## Directions for this task
Below is a block of records; reproduce all of them exactly and leave out any pictures.

[Dataset entries]
☆ ☆ ☆ ☆

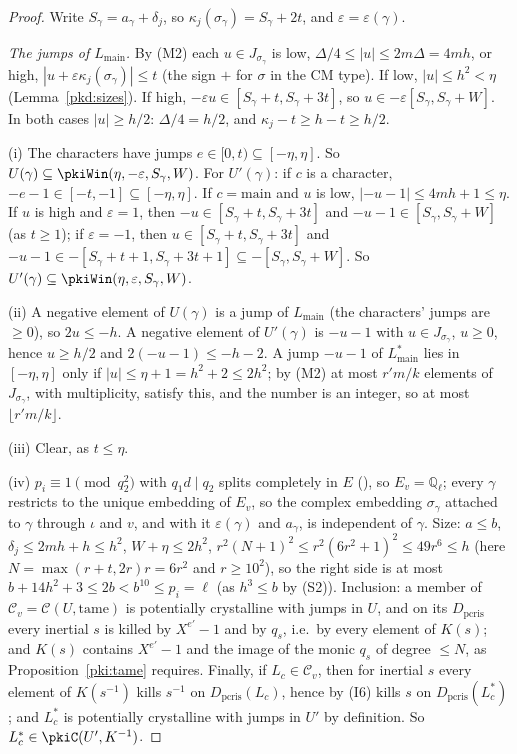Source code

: \documentclass[10pt]{amsart}
\theoremstyle{definition}
\theoremstyle{remark}
\newcommand{\Q}{\mathbb Q}
\begin{document}
\begin{proof}
Write $S_\gamma=a_\gamma+\delta_j$, so $\kappa_j(\sigma_\gamma)=S_\gamma+2t$, and $\varepsilon=\varepsilon(\gamma)$.

\emph{The jumps of $L_{\mathrm{main}}$.} By (M2) each $u\in J_{\sigma_\gamma}$ is low,
$\Delta/4\le|u|\le2m\Delta=4mh$, or high, $|u+\varepsilon\kappa_j(\sigma_\gamma)|\le t$ (the sign $+$
for $\sigma$ in the CM type). If low, $|u|\le h^2<\eta$ (Lemma~\ref{pkd:sizes}). If high,
$-\varepsilon u\in[S_\gamma+t,S_\gamma+3t]$, so $u\in-\varepsilon[S_\gamma,S_\gamma+W]$. In both cases
$|u|\ge h/2$: $\Delta/4=h/2$, and $\kappa_j-t\ge h-t\ge h/2$.

(i) The characters have jumps $e\in[0,t)\subseteq[-\eta,\eta]$. So
$U(\gamma)\subseteq\pkiWin(\eta,-\varepsilon,S_\gamma,W)$. For $U'(\gamma)$: if $c$ is a character,
$-e-1\in[-t,-1]\subseteq[-\eta,\eta]$. If $c=\mathrm{main}$ and $u$ is low, $|-u-1|\le4mh+1\le\eta$. If
$u$ is high and $\varepsilon=1$, then $-u\in[S_\gamma+t,S_\gamma+3t]$ and $-u-1\in[S_\gamma,S_\gamma+W]$
(as $t\ge1$); if $\varepsilon=-1$, then $u\in[S_\gamma+t,S_\gamma+3t]$ and
$-u-1\in-[S_\gamma+t+1,S_\gamma+3t+1]\subseteq-[S_\gamma,S_\gamma+W]$. So
$U'(\gamma)\subseteq\pkiWin(\eta,\varepsilon,S_\gamma,W)$.

(ii) A negative element of $U(\gamma)$ is a jump of $L_{\mathrm{main}}$ (the characters' jumps are
$\ge0$), so $2u\le-h$. A negative element of $U'(\gamma)$ is $-u-1$ with $u\in J_{\sigma_\gamma}$,
$u\ge0$, hence $u\ge h/2$ and $2(-u-1)\le-h-2$. A jump $-u-1$ of $L_{\mathrm{main}}^*$ lies in
$[-\eta,\eta]$ only if $|u|\le\eta+1=h^2+2\le2h^2$; by (M2) at most $r'm/k$ elements of
$J_{\sigma_\gamma}$, with multiplicity, satisfy this, and the number is an integer, so at most
$\lfloor r'm/k\rfloor$.

(iii) Clear, as $t\le\eta$.

(iv) $p_i\equiv1\pmod{q_2^2}$ with $q_1d\mid q_2$ splits completely in $E$ ({\cite[\S2]{P55}}), so
$E_v=\Q_\ell$; every $\gamma$ restricts to the unique embedding of $E_v$, so the complex embedding
$\sigma_\gamma$ attached to $\gamma$ through $\iota$ and $v$, and with it $\varepsilon(\gamma)$ and
$a_\gamma$, is independent of $\gamma$. Size: $a\le b$, $\delta_j\le2mh+h\le h^2$, $W+\eta\le2h^2$,
$r^2(N+1)^2\le r^2(6r^2+1)^2\le49r^6\le h$ (here $N=\max(r+t,2r)r=6r^2$ and $r\ge10^2$), so the right side is at most $b+14h^2+3\le2b<b^{10}\le p_i=\ell$
(as $h^3\le b$ by (S2)). Inclusion: a member of $\mathcal C_v=\mathcal C(U,\mathrm{tame})$ is potentially
crystalline with jumps in $U$, and on its $D_{\mathrm{pcris}}$ every inertial $s$ is killed by
$X^{e'}-1$ and by $q_s$, i.e.\ by every element of $K(s)$; and $K(s)$ contains $X^{e'}-1$ and the
image of the monic $q_s$ of degree $\le N$, as Proposition~\ref{pki:tame} requires. Finally, if
$L_c\in\mathcal C_v$, then for inertial $s$ every element of $K(s^{-1})$ kills $s^{-1}$ on
$D_{\mathrm{pcris}}(L_c)$, hence by (I6) kills $s$ on $D_{\mathrm{pcris}}(L_c^*)$; and $L_c^*$ is
potentially crystalline with jumps in $U'$ by definition. So $L_c^*\in\pkiC(U',K^{-1})$.
\end{proof}
\end{document}
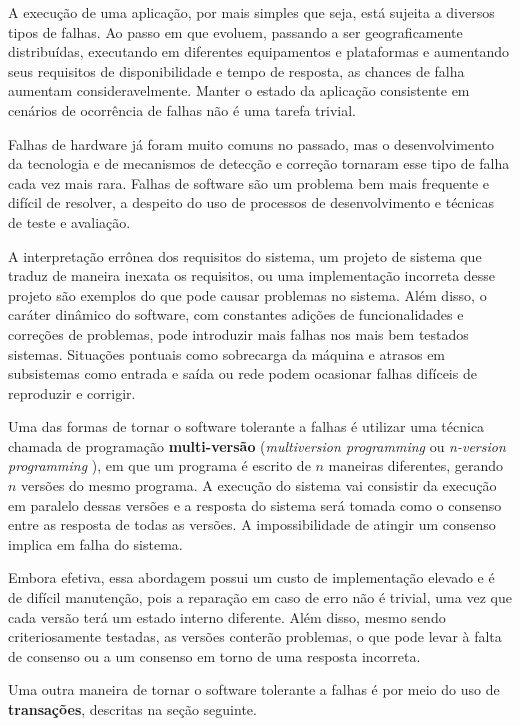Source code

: \documentclass[11pt,twoside,a4paper]{book}
\begin{document}
A execução de uma aplicação, por mais simples que seja, está sujeita a diversos tipos de falhas. Ao passo em que evoluem, passando a ser geograficamente distribuídas, executando em diferentes equipamentos e plataformas e aumentando seus requisitos de disponibilidade e tempo de resposta, as chances de falha aumentam consideravelmente. Manter o estado da aplicação consistente em cenários de ocorrência de falhas não é uma tarefa trivial.

Falhas de hardware já foram muito comuns no passado, mas o desenvolvimento da tecnologia e de mecanismos de detecção e correção tornaram esse tipo de falha cada vez mais rara. Falhas de software são um problema bem mais frequente e difícil de resolver, a despeito do uso de processos de desenvolvimento e técnicas de teste e avaliação.

A interpretação errônea dos requisitos do sistema, um projeto de sistema que traduz de maneira inexata os requisitos, ou uma implementação incorreta desse projeto são exemplos do que pode causar problemas no sistema. Além disso, o caráter dinâmico do software, com constantes adições de funcionalidades e correções de problemas, pode introduzir mais falhas nos mais bem testados sistemas. Situações pontuais como sobrecarga da máquina e atrasos em subsistemas como entrada e saída ou rede podem ocasionar falhas difíceis de reproduzir e corrigir.

Uma das formas de tornar o software tolerante a falhas é utilizar uma técnica chamada de programação \textbf{multi-versão} (\emph{multiversion programming} ou \emph{n-version programming} \cite{n_version}), em que um programa é escrito de $n$ maneiras diferentes, gerando $n$ versões do mesmo programa. A execução do sistema vai consistir da execução em paralelo dessas versões e a resposta do sistema será tomada como o consenso entre as resposta de todas as versões. A impossibilidade de atingir um consenso implica em falha do sistema.

Embora efetiva, essa abordagem possui um custo de implementação elevado e é de difícil manutenção, pois a reparação em caso de erro não é trivial, uma vez que cada versão terá um estado interno diferente. Além disso, mesmo sendo criteriosamente testadas, as versões conterão problemas, o que pode levar à falta de consenso ou a um consenso em torno de uma resposta incorreta.

Uma outra maneira de tornar o software tolerante a falhas é por meio do uso de \textbf{transações}, descritas na seção seguinte.
\end{document}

☆ ☆ ☆ ☆

## Expected output
Source code

: \documentclass[10pt]{amsart}
\theoremstyle{definition}
\theoremstyle{remark}
\newcommand{\Q}{\mathbb Q}
\begin{document}
\begin{proof}
Write $S_\gamma=a_\gamma+\delta_j$, so $\kappa_j(\sigma_\gamma)=S_\gamma+2t$, and $\varepsilon=\varepsilon(\gamma)$.

\emph{The jumps of $L_{\mathrm{main}}$.} By (M2) each $u\in J_{\sigma_\gamma}$ is low,
$\Delta/4\le|u|\le2m\Delta=4mh$, or high, $|u+\varepsilon\kappa_j(\sigma_\gamma)|\le t$ (the sign $+$
for $\sigma$ in the CM type). If low, $|u|\le h^2<\eta$ (Lemma~\ref{pkd:sizes}). If high,
$-\varepsilon u\in[S_\gamma+t,S_\gamma+3t]$, so $u\in-\varepsilon[S_\gamma,S_\gamma+W]$. In both cases
$|u|\ge h/2$: $\Delta/4=h/2$, and $\kappa_j-t\ge h-t\ge h/2$.

(i) The characters have jumps $e\in[0,t)\subseteq[-\eta,\eta]$. So
$U(\gamma)\subseteq\pkiWin(\eta,-\varepsilon,S_\gamma,W)$. For $U'(\gamma)$: if $c$ is a character,
$-e-1\in[-t,-1]\subseteq[-\eta,\eta]$. If $c=\mathrm{main}$ and $u$ is low, $|-u-1|\le4mh+1\le\eta$. If
$u$ is high and $\varepsilon=1$, then $-u\in[S_\gamma+t,S_\gamma+3t]$ and $-u-1\in[S_\gamma,S_\gamma+W]$
(as $t\ge1$); if $\varepsilon=-1$, then $u\in[S_\gamma+t,S_\gamma+3t]$ and
$-u-1\in-[S_\gamma+t+1,S_\gamma+3t+1]\subseteq-[S_\gamma,S_\gamma+W]$. So
$U'(\gamma)\subseteq\pkiWin(\eta,\varepsilon,S_\gamma,W)$.

(ii) A negative element of $U(\gamma)$ is a jump of $L_{\mathrm{main}}$ (the characters' jumps are
$\ge0$), so $2u\le-h$. A negative element of $U'(\gamma)$ is $-u-1$ with $u\in J_{\sigma_\gamma}$,
$u\ge0$, hence $u\ge h/2$ and $2(-u-1)\le-h-2$. A jump $-u-1$ of $L_{\mathrm{main}}^*$ lies in
$[-\eta,\eta]$ only if $|u|\le\eta+1=h^2+2\le2h^2$; by (M2) at most $r'm/k$ elements of
$J_{\sigma_\gamma}$, with multiplicity, satisfy this, and the number is an integer, so at most
$\lfloor r'm/k\rfloor$.

(iii) Clear, as $t\le\eta$.

(iv) $p_i\equiv1\pmod{q_2^2}$ with $q_1d\mid q_2$ splits completely in $E$ ({\cite[\S2]{P55}}), so
$E_v=\Q_\ell$; every $\gamma$ restricts to the unique embedding of $E_v$, so the complex embedding
$\sigma_\gamma$ attached to $\gamma$ through $\iota$ and $v$, and with it $\varepsilon(\gamma)$ and
$a_\gamma$, is independent of $\gamma$. Size: $a\le b$, $\delta_j\le2mh+h\le h^2$, $W+\eta\le2h^2$,
$r^2(N+1)^2\le r^2(6r^2+1)^2\le49r^6\le h$ (here $N=\max(r+t,2r)r=6r^2$ and $r\ge10^2$), so the right side is at most $b+14h^2+3\le2b<b^{10}\le p_i=\ell$
(as $h^3\le b$ by (S2)). Inclusion: a member of $\mathcal C_v=\mathcal C(U,\mathrm{tame})$ is potentially
crystalline with jumps in $U$, and on its $D_{\mathrm{pcris}}$ every inertial $s$ is killed by
$X^{e'}-1$ and by $q_s$, i.e.\ by every element of $K(s)$; and $K(s)$ contains $X^{e'}-1$ and the
image of the monic $q_s$ of degree $\le N$, as Proposition~\ref{pki:tame} requires. Finally, if
$L_c\in\mathcal C_v$, then for inertial $s$ every element of $K(s^{-1})$ kills $s^{-1}$ on
$D_{\mathrm{pcris}}(L_c)$, hence by (I6) kills $s$ on $D_{\mathrm{pcris}}(L_c^*)$; and $L_c^*$ is
potentially crystalline with jumps in $U'$ by definition. So $L_c^*\in\pkiC(U',K^{-1})$.
\end{proof}
\end{document}
Source code

: \documentclass[11pt,twoside,a4paper]{book}
\begin{document}
A execução de uma aplicação, por mais simples que seja, está sujeita a diversos tipos de falhas. Ao passo em que evoluem, passando a ser geograficamente distribuídas, executando em diferentes equipamentos e plataformas e aumentando seus requisitos de disponibilidade e tempo de resposta, as chances de falha aumentam consideravelmente. Manter o estado da aplicação consistente em cenários de ocorrência de falhas não é uma tarefa trivial.

Falhas de hardware já foram muito comuns no passado, mas o desenvolvimento da tecnologia e de mecanismos de detecção e correção tornaram esse tipo de falha cada vez mais rara. Falhas de software são um problema bem mais frequente e difícil de resolver, a despeito do uso de processos de desenvolvimento e técnicas de teste e avaliação.

A interpretação errônea dos requisitos do sistema, um projeto de sistema que traduz de maneira inexata os requisitos, ou uma implementação incorreta desse projeto são exemplos do que pode causar problemas no sistema. Além disso, o caráter dinâmico do software, com constantes adições de funcionalidades e correções de problemas, pode introduzir mais falhas nos mais bem testados sistemas. Situações pontuais como sobrecarga da máquina e atrasos em subsistemas como entrada e saída ou rede podem ocasionar falhas difíceis de reproduzir e corrigir.

Uma das formas de tornar o software tolerante a falhas é utilizar uma técnica chamada de programação \textbf{multi-versão} (\emph{multiversion programming} ou \emph{n-version programming} \cite{n_version}), em que um programa é escrito de $n$ maneiras diferentes, gerando $n$ versões do mesmo programa. A execução do sistema vai consistir da execução em paralelo dessas versões e a resposta do sistema será tomada como o consenso entre as resposta de todas as versões. A impossibilidade de atingir um consenso implica em falha do sistema.

Embora efetiva, essa abordagem possui um custo de implementação elevado e é de difícil manutenção, pois a reparação em caso de erro não é trivial, uma vez que cada versão terá um estado interno diferente. Além disso, mesmo sendo criteriosamente testadas, as versões conterão problemas, o que pode levar à falta de consenso ou a um consenso em torno de uma resposta incorreta.

Uma outra maneira de tornar o software tolerante a falhas é por meio do uso de \textbf{transações}, descritas na seção seguinte.
\end{document}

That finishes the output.